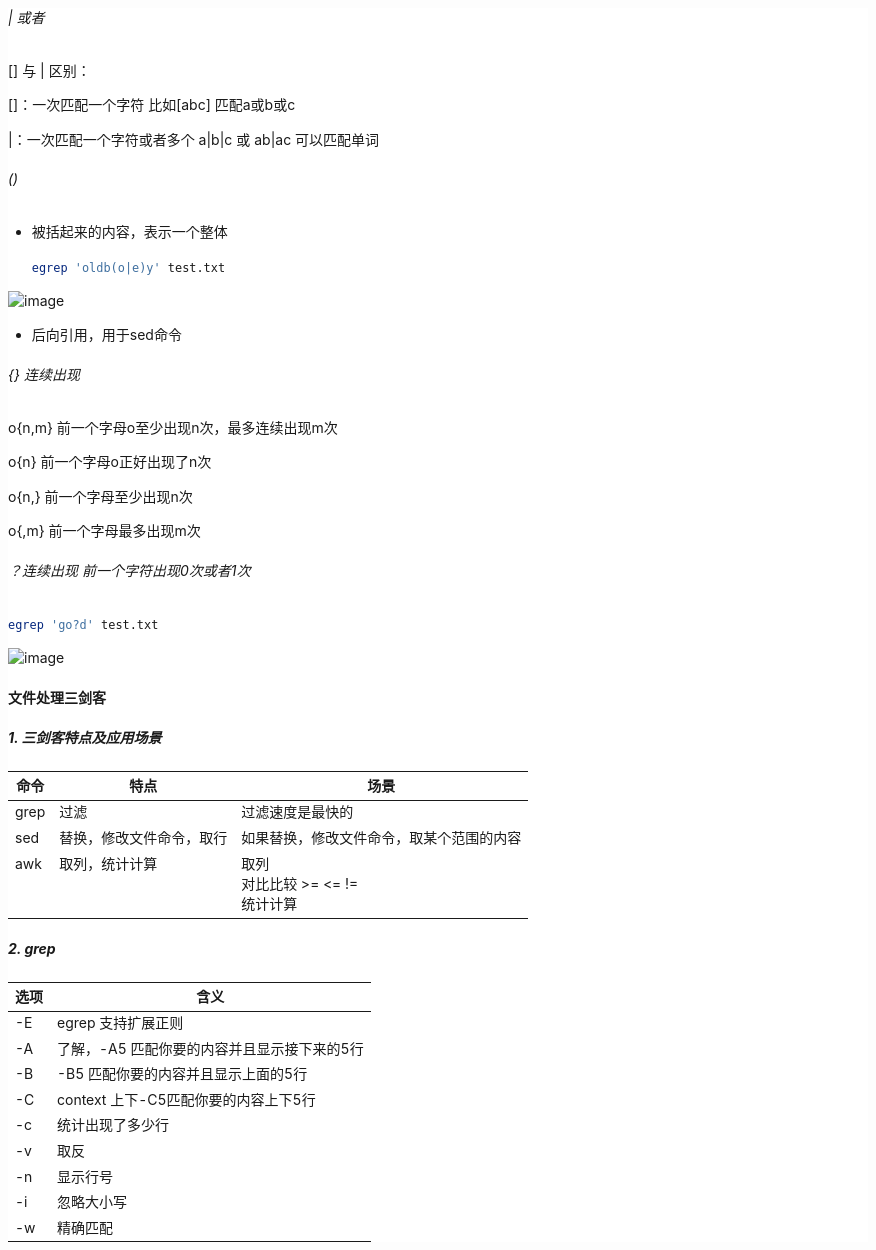 ###### | 或者

[] 与 | 区别：

[]：一次匹配一个字符  比如[abc] 匹配a或b或c 

|：一次匹配一个字符或者多个  a|b|c 或 ab|ac   可以匹配单词

###### () 

- 被括起来的内容，表示一个整体

  ```sh
  egrep 'oldb(o|e)y' test.txt
  ```

 ![image](https://user-images.githubusercontent.com/18898570/139565709-4016ef01-2970-45ba-8e95-790c921ebfef.png)

- 后向引用，用于sed命令

###### {} 连续出现

o{n,m} 前一个字母o至少出现n次，最多连续出现m次

o{n} 前一个字母o正好出现了n次

o{n,} 前一个字母至少出现n次

o{,m} 前一个字母最多出现m次

###### ？连续出现  前一个字符出现0次或者1次

```sh
egrep 'go?d' test.txt
```
![image](https://user-images.githubusercontent.com/18898570/139565720-85533683-a88b-4831-b863-19ce6db864ca.png)

#### 文件处理三剑客

##### 1. 三剑客特点及应用场景

| 命令 | 特点                     | 场景                                       |
| ---- | ------------------------ | ------------------------------------------ |
| grep | 过滤                     | 过滤速度是最快的                           |
| sed  | 替换，修改文件命令，取行 | 如果替换，修改文件命令，取某个范围的内容   |
| awk  | 取列，统计计算           | 取列 <br />对比比较 >= <= !=<br />统计计算 |

##### 2. grep	

| 选项 | 含义                                        |
| ---- | ------------------------------------------- |
| -E   | egrep 支持扩展正则                          |
| -A   | 了解，-A5 匹配你要的内容并且显示接下来的5行 |
| -B   | -B5 匹配你要的内容并且显示上面的5行         |
| -C   | context 上下-C5匹配你要的内容上下5行        |
| -c   | 统计出现了多少行                            |
| -v   | 取反                                        |
| -n   | 显示行号                                    |
| -i   | 忽略大小写                                  |
| -w   | 精确匹配                                    |

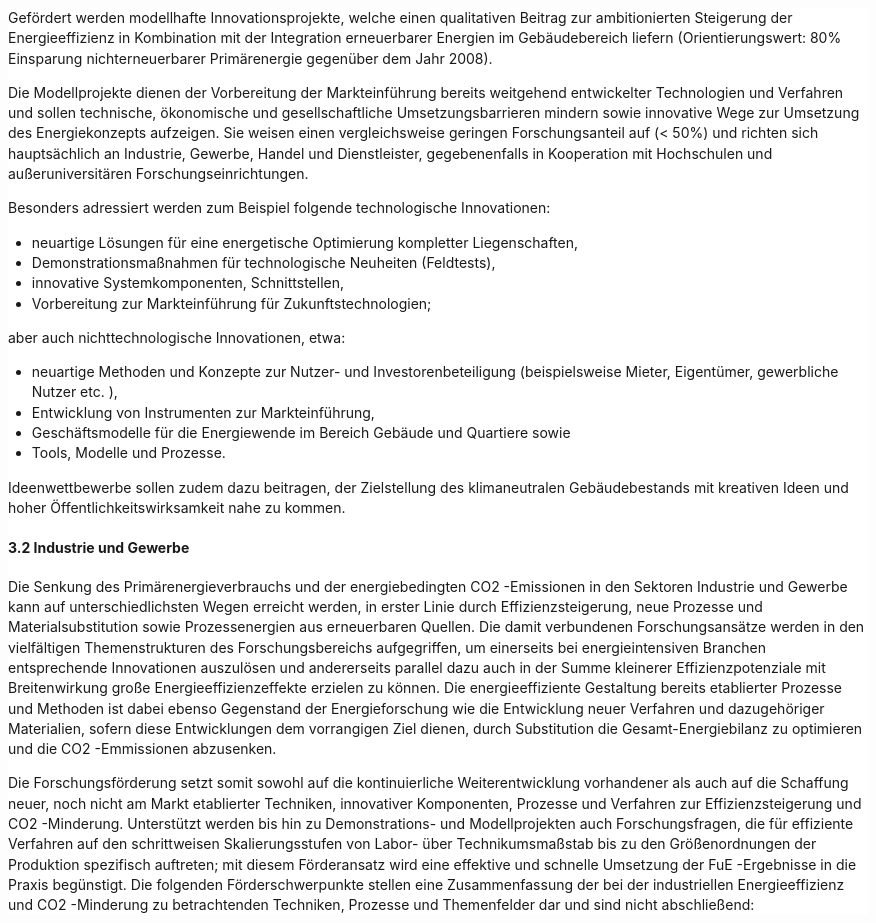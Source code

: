 Gefördert werden modellhafte Innovationsprojekte, welche einen qualitativen Beitrag zur ambitionierten Steigerung der Energieeffizienz in Kombination mit der Integration erneuerbarer Energien im Gebäudebereich liefern (Orientierungswert: 80% Einsparung nichterneuerbarer Primärenergie gegenüber dem Jahr 2008). 

Die Modellprojekte dienen der Vorbereitung der Markteinführung bereits weitgehend entwickelter Technologien und Verfahren und sollen technische, ökonomische und gesellschaftliche Umsetzungsbarrieren mindern sowie innovative Wege zur Umsetzung des Energiekonzepts aufzeigen. Sie weisen einen vergleichsweise geringen Forschungsanteil auf (< 50%) und richten sich hauptsächlich an Industrie, Gewerbe, Handel und Dienstleister, gegebenenfalls in Kooperation mit Hochschulen und außeruniversitären Forschungseinrichtungen. 

Besonders adressiert werden zum Beispiel folgende technologische Innovationen: 

  * neuartige Lösungen für eine energetische Optimierung kompletter Liegenschaften, 
  * Demonstrationsmaßnahmen für technologische Neuheiten (Feldtests), 
  * innovative Systemkomponenten, Schnittstellen, 
  * Vorbereitung zur Markteinführung für Zukunftstechnologien; 



aber auch nichttechnologische Innovationen, etwa: 

  * neuartige Methoden und Konzepte zur Nutzer- und Investorenbeteiligung (beispielsweise Mieter, Eigentümer, gewerbliche Nutzer  etc.  ), 
  * Entwicklung von Instrumenten zur Markteinführung, 
  * Geschäftsmodelle für die Energiewende im Bereich Gebäude und Quartiere sowie 
  * Tools, Modelle und Prozesse. 



Ideenwettbewerbe sollen zudem dazu beitragen, der Zielstellung des klimaneutralen Gebäudebestands mit kreativen Ideen und hoher Öffentlichkeitswirksamkeit nahe zu kommen. 

####  3.2 Industrie und Gewerbe 

Die Senkung des Primärenergieverbrauchs und der energiebedingten  CO2  -Emissionen in den Sektoren Industrie und Gewerbe kann auf unterschiedlichsten Wegen erreicht werden, in erster Linie durch Effizienzsteigerung, neue Prozesse und Materialsubstitution sowie Prozessenergien aus erneuerbaren Quellen. Die damit verbundenen Forschungsansätze werden in den vielfältigen Themenstrukturen des Forschungsbereichs aufgegriffen, um einerseits bei energieintensiven Branchen entsprechende Innovationen auszulösen und andererseits parallel dazu auch in der Summe kleinerer Effizienzpotenziale mit Breitenwirkung große Energieeffizienzeffekte erzielen zu können. Die energieeffiziente Gestaltung bereits etablierter Prozesse und Methoden ist dabei ebenso Gegenstand der Energieforschung wie die Entwicklung neuer Verfahren und dazugehöriger Materialien, sofern diese Entwicklungen dem vorrangigen Ziel dienen, durch Substitution die Gesamt-Energiebilanz zu optimieren und die  CO2  -Emmissionen abzusenken. 

Die Forschungsförderung setzt somit sowohl auf die kontinuierliche Weiterentwicklung vorhandener als auch auf die Schaffung neuer, noch nicht am Markt etablierter Techniken, innovativer Komponenten, Prozesse und Verfahren zur Effizienzsteigerung und  CO2  -Minderung. Unterstützt werden bis hin zu Demonstrations- und Modellprojekten auch Forschungsfragen, die für effiziente Verfahren auf den schrittweisen Skalierungsstufen von Labor- über Technikumsmaßstab bis zu den Größenordnungen der Produktion spezifisch auftreten; mit diesem Förderansatz wird eine effektive und schnelle Umsetzung der  FuE  -Ergebnisse in die Praxis begünstigt. Die folgenden Förderschwerpunkte stellen eine Zusammenfassung der bei der industriellen Energieeffizienz und  CO2  -Minderung zu betrachtenden Techniken, Prozesse und Themenfelder dar und sind nicht abschließend:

# Task goal:
When you print the entries, keep every line exactly as it is and drop the pictures.

# The answer:
 ###### | 或者

[] 与 | 区别：

[]：一次匹配一个字符  比如[abc] 匹配a或b或c 

|：一次匹配一个字符或者多个  a|b|c 或 ab|ac   可以匹配单词

###### () 

- 被括起来的内容，表示一个整体

  ```sh
  egrep 'oldb(o|e)y' test.txt
  ```

 ![image](https://user-images.githubusercontent.com/18898570/139565709-4016ef01-2970-45ba-8e95-790c921ebfef.png)

- 后向引用，用于sed命令

###### {} 连续出现

o{n,m} 前一个字母o至少出现n次，最多连续出现m次

o{n} 前一个字母o正好出现了n次

o{n,} 前一个字母至少出现n次

o{,m} 前一个字母最多出现m次

###### ？连续出现  前一个字符出现0次或者1次

```sh
egrep 'go?d' test.txt
```
![image](https://user-images.githubusercontent.com/18898570/139565720-85533683-a88b-4831-b863-19ce6db864ca.png)

#### 文件处理三剑客

##### 1. 三剑客特点及应用场景

| 命令 | 特点                     | 场景                                       |
| ---- | ------------------------ | ------------------------------------------ |
| grep | 过滤                     | 过滤速度是最快的                           |
| sed  | 替换，修改文件命令，取行 | 如果替换，修改文件命令，取某个范围的内容   |
| awk  | 取列，统计计算           | 取列 <br />对比比较 >= <= !=<br />统计计算 |

##### 2. grep	

| 选项 | 含义                                        |
| ---- | ------------------------------------------- |
| -E   | egrep 支持扩展正则                          |
| -A   | 了解，-A5 匹配你要的内容并且显示接下来的5行 |
| -B   | -B5 匹配你要的内容并且显示上面的5行         |
| -C   | context 上下-C5匹配你要的内容上下5行        |
| -c   | 统计出现了多少行                            |
| -v   | 取反                                        |
| -n   | 显示行号                                    |
| -i   | 忽略大小写                                  |
| -w   | 精确匹配                                    |

Source code

: Gefördert werden modellhafte Innovationsprojekte, welche einen qualitativen Beitrag zur ambitionierten Steigerung der Energieeffizienz in Kombination mit der Integration erneuerbarer Energien im Gebäudebereich liefern (Orientierungswert: 80% Einsparung nichterneuerbarer Primärenergie gegenüber dem Jahr 2008). 

Die Modellprojekte dienen der Vorbereitung der Markteinführung bereits weitgehend entwickelter Technologien und Verfahren und sollen technische, ökonomische und gesellschaftliche Umsetzungsbarrieren mindern sowie innovative Wege zur Umsetzung des Energiekonzepts aufzeigen. Sie weisen einen vergleichsweise geringen Forschungsanteil auf (< 50%) und richten sich hauptsächlich an Industrie, Gewerbe, Handel und Dienstleister, gegebenenfalls in Kooperation mit Hochschulen und außeruniversitären Forschungseinrichtungen. 

Besonders adressiert werden zum Beispiel folgende technologische Innovationen: 

  * neuartige Lösungen für eine energetische Optimierung kompletter Liegenschaften, 
  * Demonstrationsmaßnahmen für technologische Neuheiten (Feldtests), 
  * innovative Systemkomponenten, Schnittstellen, 
  * Vorbereitung zur Markteinführung für Zukunftstechnologien; 



aber auch nichttechnologische Innovationen, etwa: 

  * neuartige Methoden und Konzepte zur Nutzer- und Investorenbeteiligung (beispielsweise Mieter, Eigentümer, gewerbliche Nutzer  etc.  ), 
  * Entwicklung von Instrumenten zur Markteinführung, 
  * Geschäftsmodelle für die Energiewende im Bereich Gebäude und Quartiere sowie 
  * Tools, Modelle und Prozesse. 



Ideenwettbewerbe sollen zudem dazu beitragen, der Zielstellung des klimaneutralen Gebäudebestands mit kreativen Ideen und hoher Öffentlichkeitswirksamkeit nahe zu kommen. 

####  3.2 Industrie und Gewerbe 

Die Senkung des Primärenergieverbrauchs und der energiebedingten  CO2  -Emissionen in den Sektoren Industrie und Gewerbe kann auf unterschiedlichsten Wegen erreicht werden, in erster Linie durch Effizienzsteigerung, neue Prozesse und Materialsubstitution sowie Prozessenergien aus erneuerbaren Quellen. Die damit verbundenen Forschungsansätze werden in den vielfältigen Themenstrukturen des Forschungsbereichs aufgegriffen, um einerseits bei energieintensiven Branchen entsprechende Innovationen auszulösen und andererseits parallel dazu auch in der Summe kleinerer Effizienzpotenziale mit Breitenwirkung große Energieeffizienzeffekte erzielen zu können. Die energieeffiziente Gestaltung bereits etablierter Prozesse und Methoden ist dabei ebenso Gegenstand der Energieforschung wie die Entwicklung neuer Verfahren und dazugehöriger Materialien, sofern diese Entwicklungen dem vorrangigen Ziel dienen, durch Substitution die Gesamt-Energiebilanz zu optimieren und die  CO2  -Emmissionen abzusenken. 

Die Forschungsförderung setzt somit sowohl auf die kontinuierliche Weiterentwicklung vorhandener als auch auf die Schaffung neuer, noch nicht am Markt etablierter Techniken, innovativer Komponenten, Prozesse und Verfahren zur Effizienzsteigerung und  CO2  -Minderung. Unterstützt werden bis hin zu Demonstrations- und Modellprojekten auch Forschungsfragen, die für effiziente Verfahren auf den schrittweisen Skalierungsstufen von Labor- über Technikumsmaßstab bis zu den Größenordnungen der Produktion spezifisch auftreten; mit diesem Förderansatz wird eine effektive und schnelle Umsetzung der  FuE  -Ergebnisse in die Praxis begünstigt. Die folgenden Förderschwerpunkte stellen eine Zusammenfassung der bei der industriellen Energieeffizienz und  CO2  -Minderung zu betrachtenden Techniken, Prozesse und Themenfelder dar und sind nicht abschließend:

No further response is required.